» Task instructions
State how many lines of the records contain the string "remotely", and give no other information.

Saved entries
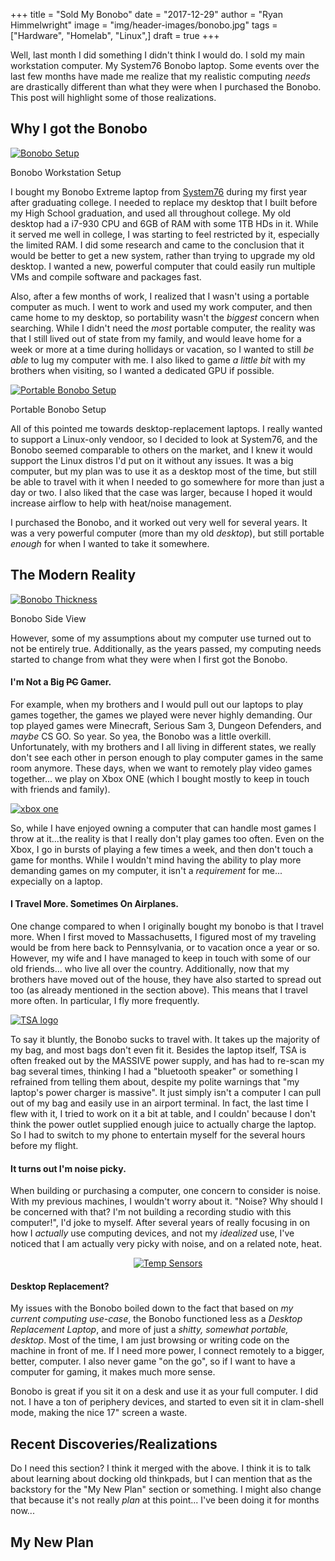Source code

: +++
title  = "Sold My Bonobo"
date   = "2017-12-29"
author = "Ryan Himmelwright"
image  = "img/header-images/bonobo.jpg"
tags   = ["Hardware", "Homelab", "Linux",]
draft  = true
+++

Well, last month I did something I didn't think I would do. I sold my main workstation
computer. My System76 Bonobo laptop. Some events over the last few months have made me
realize that my realistic computing *needs* are drastically different than what they were when
I purchased the Bonobo. This post will highlight some of those realizations.

<!--more-->

## Why I got the Bonobo

<a href="../../img/posts/sold-bonobo/alakazam.jpg"><img alt="Bonobo Setup" src="../../img/posts/sold-bonobo/alakazam.jpg" style="max-width: 100%;"/></a>
<div id="caption">Bonobo Workstation Setup</div>


I bought my Bonobo Extreme laptop from [System76](https://www.system76.com)
during my first year after graduating college. I needed to replace my desktop
that I built before my High School graduation, and used all throughout college.
My old desktop had a i7-930 CPU and 6GB of RAM with some 1TB HDs in it. While it
served me well in college, I was starting to feel restricted by it, especially
the limited RAM. I did some research and came to the conclusion that it would be
better to get a new system, rather than trying to upgrade my old desktop. I
wanted a new, powerful computer that could easily run multiple VMs and compile
software and packages fast.

Also, after a few months of work, I realized that I wasn't using a portable
computer as much. I went to work and used my work computer, and then came home
to my desktop, so portability wasn't the *biggest* concern when searching. While
I didn't need the *most* portable computer, the reality was that I still lived
out of state from my family, and would leave home for a week or more at a time
during hollidays or vacation, so I wanted to still *be able* to lug my computer
with me. I also liked to game *a little bit* with my brothers when visiting, so
I wanted a dedicated GPU if possible.

<a href="../../img/posts/sold-bonobo/portable-setup.jpg"><img alt="Portable Bonobo Setup" src="../../img/posts/sold-bonobo/portable-setup.jpg" style="max-width: 100%;"/></a>
<div id="caption">Portable Bonobo Setup</div>

All of this pointed me towards desktop-replacement laptops. I really wanted to
support a Linux-only vendoor, so I decided to look at System76, and the Bonobo
seemed comparable to others on the market, and I knew it would support the Linux
distros I'd put on it without any issues. It was a big computer, but my plan was
to use it as a desktop most of the time, but still be able to travel with it
when I needed to go somewhere for more than just a day or two. I also liked that
the case was larger, because I hoped it would increase airflow to help with
heat/noise management.

I purchased the Bonobo, and it worked out very well for several years. It was a
very powerful computer (more than my old *desktop*), but still portable *enough*
for when I wanted to take it somewhere.


## The Modern Reality

<a href="../../img/posts/sold-bonobo/side-view.jpg"><img alt="Bonobo Thickness" src="../../img/posts/sold-bonobo/side-view.jpg" style="max-width: 100%;"/></a>
<div id="caption">Bonobo Side View</div>

However, some of my assumptions about my computer use turned out to not be
entirely true. Additionally, as the years passed, my computing needs started to
change from what they were when I first got the Bonobo.

#### I'm Not a Big ~~PC~~ Gamer.


For example, when my brothers and I would pull out our laptops to play games
together, the games we played were never highly demanding. Our top played games
were Minecraft, Serious Sam 3, Dungeon Defenders, and *maybe* CS GO. So year. So
yea, the Bonobo was a little overkill. Unfortunately, with my brothers and I all
living in different states, we really don't see each other in person enough to
play computer games in the same room anymore. These days, when we want to
remotely play video games together... we play on Xbox ONE (which I bought mostly
to keep in touch with friends and family).

<a href="../../img/posts/sold-bonobo/xboxone.png"><img alt="xbox one" src="../../img/posts/sold-bonobo/xboxone.png" style="max-width: 100%;"/></a>

So, while I have enjoyed owning a computer that can handle most games I throw at
it...the reality is that I really don't play games too often. Even on the Xbox,
I go in bursts of playing a few times a week, and then don't touch a game for
months. While I wouldn't mind having the ability to play more demanding games on
my computer, it isn't a *requirement* for me... expecially on a laptop.

#### I Travel More. Sometimes On Airplanes.

One change compared to when I originally bought my bonobo is that I travel more.
When I first moved to Massachusetts, I figured most of my traveling would be
from here back to Pennsylvania, or to vacation once a year or so. However, my
wife and I have managed to keep in touch with some of our old friends... who
live all over the country. Additionally, now that my brothers have moved out of
the house, they have also started to spread out too (as already mentioned in the
section above). This means that I travel more often. In particular, I fly more
frequently.

<a href="../../img/posts/sold-bonobo/tsa.png"><img alt="TSA logo" src="../../img/posts/sold-bonobo/tsa.png" style="max-width: 80%;"/></a>

To say it bluntly, the Bonobo sucks to travel with. It takes up the majority of
my bag, and most bags don't even fit it. Besides the laptop itself, TSA is often
freaked out by the MASSIVE power supply, and has had to re-scan my bag several
times, thinking I had a "bluetooth speaker" or something I refrained from
telling them about, despite my polite warnings that "my laptop's power charger
is massive". It just simply isn't a computer I can pull out of my bag and easily
use in an airport terminal. In fact, the last time I flew with it, I tried to
work on it a bit at table, and I couldn' because I don't think the power outlet
supplied enough juice to actually charge the laptop. So I had to switch to my
phone to entertain myself for the several hours before my flight.

#### It turns out I'm noise picky.

When building or purchasing a computer, one concern to consider is noise. With
my previous machines, I wouldn't worry about it. "Noise? Why should I be
concerned with that? I'm not building a recording studio with this computer!",
I'd joke to myself. After several years of really focusing in on how I
*actually* use computing devices, and not my *idealized* use, I've noticed that
I am actually very picky with noise, and on a related note, heat.

<center>
<a href="../../img/posts/sold-bonobo/temps.jpg"><img alt="Temp Sensors" src="../../img/posts/sold-bonobo/temps.jpg" style="max-width: 80%;"/></a>
</center>

#### Desktop Replacement?

My issues with the Bonobo boiled down to the fact that based on *my current
computing use-case*, the Bonobo functioned less as a *Desktop Replacement
Laptop*, and more of just a *shitty, somewhat portable, desktop*. Most of the
time, I am just browsing or writing code on the machine in front of me. If I
need more power, I connect remotely to a bigger, better, computer. I also never
game "on the go", so if I want to have a computer for gaming, it makes much more
sense.

Bonobo is great if you sit it on a desk and use it as your full computer. I did
not. I have a ton of periphery devices, and started to even sit it in clam-shell
mode, making the nice 17" screen a waste.

## Recent Discoveries/Realizations



Do I need this section? I think it merged with the above. I think it is to talk
about learning about docking old thinkpads, but I can mention that as the
backstory for the "My New Plan" section or something. I might also change that
because it's not really *plan* at this point... I've been doing it for months
now...

## My New Plan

» Solution to this problem
2